Rahima Ayla Dirkse, 20 anos, é uma ilustre
representante da beleza holandesa. Há quatro anos, enquanto Wesley
Sneijder marcava o segundo gol da vitória da Holanda contra o Brasil na
Copa do Mundo da África do Sul, seu avião pousava em Salvador. Foi só
colocar o pé fora do aeroporto Luís Eduardo Magalhães para perceber uma
cidade calada. Foi nesse momento que ela se deu conta: o País do futebol
tinha sido eliminado justamente pela sua seleção. “Era um baixo astral,
todo mundo chorando. Futebol não tem essa mesma força onde eu moro”,
diz. Ela queria ver a festa na cidade – um dos principais motivos de sua
segunda visita ao Brasil. “Foi naquele dia que decidi que voltaria para
a Copa do Brasil”, afirma a estudante de Farmácia, de 20 anos, que hoje
mora em Groningen, cidade universitária localizada ao norte da Holanda.

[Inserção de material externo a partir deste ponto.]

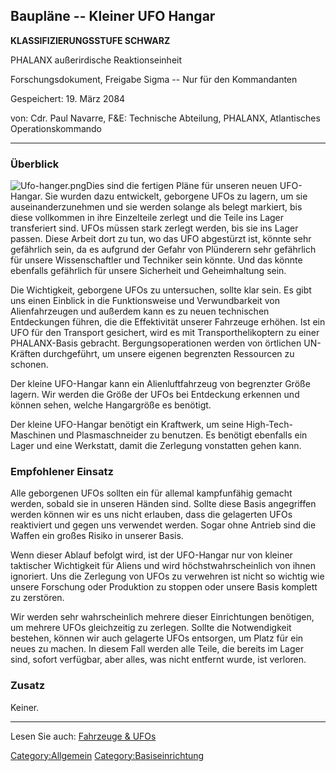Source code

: ## Baupläne -- Kleiner UFO Hangar

**KLASSIFIZIERUNGSSTUFE SCHWARZ**

PHALANX außerirdische Reaktionseinheit

Forschungsdokument, Freigabe Sigma -- Nur für den Kommandanten

Gespeichert: 19. März 2084

von: Cdr. Paul Navarre, F&E: Technische Abteilung, PHALANX, Atlantisches
Operationskommando

------------------------------------------------------------------------

### Überblick

![](Ufo-hanger.png "Ufo-hanger.png")Dies sind die fertigen Pläne für
unseren neuen UFO-Hangar. Sie wurden dazu entwickelt, geborgene UFOs zu
lagern, um sie auseinanderzunehmen und sie werden solange als belegt
markiert, bis diese vollkommen in ihre Einzelteile zerlegt und die Teile
ins Lager transferiert sind. UFOs müssen stark zerlegt werden, bis sie
ins Lager passen. Diese Arbeit dort zu tun, wo das UFO abgestürzt ist,
könnte sehr gefährlich sein, da es aufgrund der Gefahr von Plünderern
sehr gefährlich für unsere Wissenschaftler und Techniker sein könnte.
Und das könnte ebenfalls gefährlich für unsere Sicherheit und
Geheimhaltung sein.

Die Wichtigkeit, geborgene UFOs zu untersuchen, sollte klar sein. Es
gibt uns einen Einblick in die Funktionsweise und Verwundbarkeit von
Alienfahrzeugen und außerdem kann es zu neuen technischen Entdeckungen
führen, die die Effektivität unserer Fahrzeuge erhöhen. Ist ein UFO für
den Transport gesichert, wird es mit Transporthelikoptern zu einer
PHALANX-Basis gebracht. Bergungsoperationen werden von örtlichen
UN-Kräften durchgeführt, um unsere eigenen begrenzten Ressourcen zu
schonen.

Der kleine UFO-Hangar kann ein Alienluftfahrzeug von begrenzter Größe
lagern. Wir werden die Größe der UFOs bei Entdeckung erkennen und können
sehen, welche Hangargröße es benötigt.

Der kleine UFO-Hangar benötigt ein Kraftwerk, um seine
High-Tech-Maschinen und Plasmaschneider zu benutzen. Es benötigt
ebenfalls ein Lager und eine Werkstatt, damit die Zerlegung vonstatten
gehen kann.

### Empfohlener Einsatz

Alle geborgenen UFOs sollten ein für allemal kampfunfähig gemacht
werden, sobald sie in unseren Händen sind. Sollte diese Basis
angegriffen werden können wir es uns nicht erlauben, dass die gelagerten
UFOs reaktiviert und gegen uns verwendet werden. Sogar ohne Antrieb sind
die Waffen ein großes Risiko in unserer Basis.

Wenn dieser Ablauf befolgt wird, ist der UFO-Hangar nur von kleiner
taktischer Wichtigkeit für Aliens und wird höchstwahrscheinlich von
ihnen ignoriert. Uns die Zerlegung von UFOs zu verwehren ist nicht so
wichtig wie unsere Forschung oder Produktion zu stoppen oder unsere
Basis komplett zu zerstören.

Wir werden sehr wahrscheinlich mehrere dieser Einrichtungen benötigen,
um mehrere UFOs gleichzeitig zu zerlegen. Sollte die Notwendigkeit
bestehen, können wir auch gelagerte UFOs entsorgen, um Platz für ein
neues zu machen. In diesem Fall werden alle Teile, die bereits im Lager
sind, sofort verfügbar, aber alles, was nicht entfernt wurde, ist
verloren.

### Zusatz

Keiner.

------------------------------------------------------------------------

Lesen Sie auch: [Fahrzeuge & UFOs](Fahrzeuge_&_UFOs "wikilink")

[Category:Allgemein](Category:Allgemein "wikilink")
[Category:Basiseinrichtung](Category:Basiseinrichtung "wikilink")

Dito e feito. Rahima convenceu seus pais e os três voltam a Salvador. A
família Dirkse vai desembarcar mais uma vez na Bahia, estado onde seu
país faz o primeiro jogo, contra a Espanha, na sexta-feira 13. O trio,
que só chega ao Brasil no dia 5 de julho e ainda não possui ingressos,
tem esperanças de ver os jogos do time laranja nas fases eliminatórias.

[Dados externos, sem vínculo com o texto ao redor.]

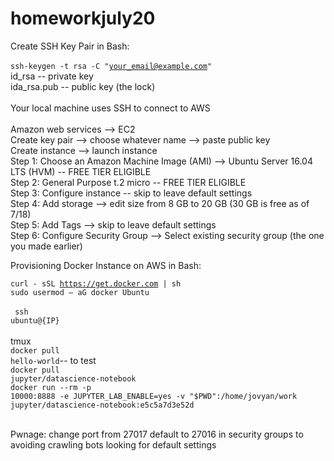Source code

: # homeworkjuly20

Create SSH Key Pair in Bash:<br>
<br>
<code>ssh-keygen -t rsa -C "your_email@example.com"</code><br>
id_rsa -- private key<br>
ida_rsa.pub -- public key (the lock)<br>
<br>
Your local machine uses SSH to connect to AWS<br>
<br>
Amazon web services --> EC2<br>
Create key pair --> choose whatever name --> paste public key<br>
Create instance --> launch instance<br>
Step 1: Choose an Amazon Machine Image (AMI) --> Ubuntu Server 16.04 LTS (HVM) -- FREE TIER ELIGIBLE<br>
Step 2: General Purpose t.2 micro -- FREE TIER ELIGIBLE<br>
Step 3: Configure instance -- skip to leave default settings<br>
Step 4: Add storage --> edit size from 8 GB to 20 GB (30 GB is free as of 7/18)<br>
Step 5: Add Tags --> skip to leave default settings<br>
Step 6: Configure Security Group --> Select existing security group (the one you made earlier)<br>

Provisioning Docker Instance on AWS in Bash:<br>

<code>curl - sSL https://get.docker.com | sh</code><br>
<code>sudo usermod – aG docker Ubuntu</code><br>
<br>
<code> ssh ubuntu@{IP}</code> <br><br>
tmux<br>
<code>docker pull hello-world</code>-- to test<br>
<code>docker pull jupyter/datascience-notebook</code><br>
<code>docker run --rm -p 10000:8888 -e JUPYTER_LAB_ENABLE=yes -v "$PWD":/home/jovyan/work jupyter/datascience-notebook:e5c5a7d3e52d
</code><br>

<br>
Pwnage: change port from 27017 default to 27016 in security groups to avoiding crawling bots looking for default settings
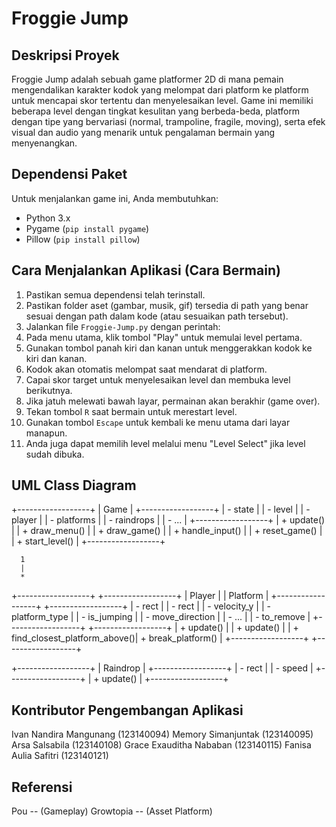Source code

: # Froggie Jump

## Deskripsi Proyek
Froggie Jump adalah sebuah game platformer 2D di mana pemain mengendalikan karakter kodok yang melompat dari platform ke platform untuk mencapai skor tertentu dan menyelesaikan level. Game ini memiliki beberapa level dengan tingkat kesulitan yang berbeda-beda, platform dengan tipe yang bervariasi (normal, trampoline, fragile, moving), serta efek visual dan audio yang menarik untuk pengalaman bermain yang menyenangkan.

## Dependensi Paket
Untuk menjalankan game ini, Anda membutuhkan:
- Python 3.x
- Pygame (`pip install pygame`)
- Pillow (`pip install pillow`)

## Cara Menjalankan Aplikasi (Cara Bermain)
1. Pastikan semua dependensi telah terinstall.
2. Pastikan folder aset (gambar, musik, gif) tersedia di path yang benar sesuai dengan path dalam kode (atau sesuaikan path tersebut).
3. Jalankan file `Froggie-Jump.py` dengan perintah:
4. Pada menu utama, klik tombol "Play" untuk memulai level pertama.
5. Gunakan tombol panah kiri dan kanan untuk menggerakkan kodok ke kiri dan kanan.
6. Kodok akan otomatis melompat saat mendarat di platform.
7. Capai skor target untuk menyelesaikan level dan membuka level berikutnya.
8. Jika jatuh melewati bawah layar, permainan akan berakhir (game over).
9. Tekan tombol `R` saat bermain untuk merestart level.
10. Gunakan tombol `Escape` untuk kembali ke menu utama dari layar manapun.
11. Anda juga dapat memilih level melalui menu "Level Select" jika level sudah dibuka.

## UML Class Diagram
+------------------+
|      Game        |
+------------------+
| - state          |
| - level          |
| - player         |
| - platforms      |
| - raindrops      |
| - ...            |
+------------------+
| + update()       |
| + draw_menu()    |
| + draw_game()    |
| + handle_input() |
| + reset_game()   |
| + start_level()  |
+------------------+

      1
      |
      * 
+------------------+     +------------------+
|     Player       |     |    Platform      |
+------------------+     +------------------+
| - rect           |     | - rect           |
| - velocity_y     |     | - platform_type  |
| - is_jumping     |     | - move_direction |
| - ...            |     | - to_remove      |
+------------------+     +------------------+
| + update()       |     | + update()       |
| + find_closest_platform_above()| + break_platform() |
+------------------+     +------------------+

+------------------+
|    Raindrop      |
+------------------+
| - rect           |
| - speed          |
+------------------+
| + update()       |
+------------------+

## Kontributor Pengembangan Aplikasi
Ivan Nandira Mangunang (123140094)
Memory Simanjuntak (123140095)
Arsa Salsabila (123140108)
Grace Exauditha Nababan (123140115)
Fanisa Aulia Safitri (123140121)

## Referensi
Pou -- (Gameplay)
Growtopia -- (Asset Platform)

Uma coisa é certa: os holandeses esperam
transformar o Brasil em uma grande nação laranja. Em São Paulo, eles
preparam uma grande caravana para o jogo do dia 23, contra o Chile.
Cerca de 500 holandeses que estão acampados num clube na zona sul
paulistana acompanharão, a partir das 8h, a “Oranje March” - percurso
tradicionalmente feito por um ônibus laranja de dois andares cercado por
uma multidão que segue a seleção do País durante os campeonatos
internacionais. Na primeira parte do trajeto, caminharão ao lado do
veículo do local onde estão as barracas até o metrô mais próximo. Do fim
da linha até o estádio, voltarão a se juntar ao coletivo até um terreno
perto da Arena São Paulo, onde festejarão até o início do jogo, às 13h.
“No resto do ano somos normais, mas durante os jogos viramos loucos.
Vestimos roupas cor de laranja e fazemos maluquices ao som dos nossos
gritos de guerra”, diz a acampante holandesa Dorinda Hovenga.
Com o Papa Francisco ao seu favor, e o melhor ataque da competição –
Messi, Di Maria, Aguero e Higuaín –, a passional argentina está
confiante. Na base do GPS, uns poucos contatos e alguma sede de
aventura, um trio de jovens portenhos sairá de Buenos Aires de carro
nesta semana e chegará antes de a bola começar a rolar.“Vamos parando em
casas de amigos e hostels. Levamos até barraca para acampar”, diz o
programador David Sadrinas. Os três amigos têm certeza de que essa é a
Copa deles. “A próxima é na Rússia, a seguinte no Catar, tudo muito
longe”, afirma o analista de crédito Santiago Pascale. Eles mostram,
satisfeitos, os ingressos adquiridos em sites como eBay e Mercado Livre.
Apesar de a revenda ser proibida, não se intimidaram em gastar até US$
500 dólares em cada entrada. Sonhar é grátis, mas, ir à Copa,
definitivamente não. “Estourei todos os cartões de crédito. Para voltar,
a cada parada pedirei um depósito na conta aos pais”, diz o analista
Francisco Mora.
Se há torcedores que viajam na base do
improviso, outros são extremamente meticulosos. Como o inglês James
Connaughton, de 25 anos, que começou a guardar dinheiro e fazer os
planos para a viagem em 2007, quando soube que o Brasil receberia a Copa
de 2014. Mesmo sem saber se a Inglaterra se classificaria, ele estava
decidido a realizar um sonho de infância e assistir ao maior torneio do
mundo no país que, para ele, é “a casa do futebol”. Pela internet, James
estudou as 12 cidades-sede em busca de uma base onde pudesse conciliar
os jogos com praias e baladas. Acabou se decidindo por Natal, onde deve
passar duas semanas em uma pousada, na companhia de outros cinco amigos.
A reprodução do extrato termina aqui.